Consumers, consumer advocacy groups,\45\ and certain members of
Congress \46\ have urged airlines receiving government financial
assistances to provide refunds instead of vouchers or credits to
consumers who decided not to travel due to COVID related reasons. They
assert that it is fundamentally unfair for airlines to be supported by
government funds and refuse to provide refunds to consumers who were
not able to travel due to the COVID-19 pandemic. Similarly, in a letter
to Congress, the National Association of Attorney Generals urged
Congress to consider and enact laws to require carriers that receive
Federal financial relief to provide full refunds to customers who
voluntarily cancel their flight reservations for reasons related to
COVID-19.\47\ Although consumer advocacy organizations and others have
urged the Department to mandate that airlines that received government
funds related to the COVID-19 pandemic refund consumers for flights
that consumers were unable to take due to government restrictions or
advisories related to COVID, the Department is not proposing to do so.

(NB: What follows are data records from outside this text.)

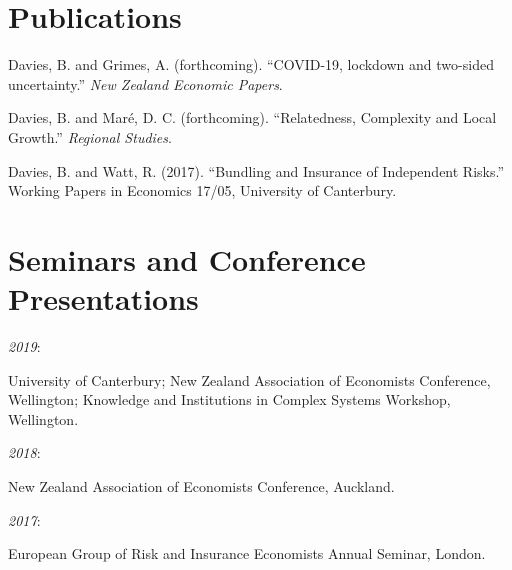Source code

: \documentclass[11pt,oneside]{memoir}
\newcommand{\entry}[1]{\par\hangindent=0.4in #1}
\begin{document}
	\section{Publications}
	
		\entry{Davies, B. and Grimes, A. (forthcoming). ``COVID-19, lockdown and two-sided uncertainty.'' \emph{New Zealand Economic Papers}.}
		\entry{Davies, B. and Maré, D. C. (forthcoming). ``Relatedness, Complexity and Local Growth.'' \emph{Regional Studies}.}
		\entry{Davies, B. and Watt, R. (2017). ``Bundling and Insurance of Independent Risks.'' Working Papers in Economics 17/05, University of Canterbury.}
	
	\section{Seminars and Conference Presentations}
	
		\entry{\parbox[b]{0.4in}{\emph{2019}: }University of Canterbury; New Zealand Association of Economists Conference, Wellington; Knowledge and Institutions in Complex Systems Workshop, Wellington.}
		\entry{\parbox[b]{0.4in}{\emph{2018}: }New Zealand Association of Economists Conference, Auckland.}
		\entry{\parbox[b]{0.4in}{\emph{2017}: }European Group of Risk and Insurance Economists Annual Seminar, London.}
\end{document}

The Department does not have the authority to promulgate retroactive
rules unless that power is expressly authorized by Congress.\48\
However, pursuant to the Department's authority as described in Section
I.B. of this proposed rule, the Department is proposing moving forward
to require U.S. and foreign airlines to issue refunds instead of travel
credits or vouchers to qualified passengers holding non-refundable
tickets for flights that operated without a significant change if the
airlines receive a significant amount of government financial
assistance related to that public health emergency. The Department
seeks comment on how to handle the refund/voucher issuance situation
when there is more than one airline on the ticket and not all airlines
receive significant government financial assistance. To the extent that
a ticket agent sold the ticket to a consumer, as identified by the
consumer's financial charge statement, the Department seeks comment on
whether the airline receiving government assistance should be required
to provide a refund in lieu of the travel credit or voucher.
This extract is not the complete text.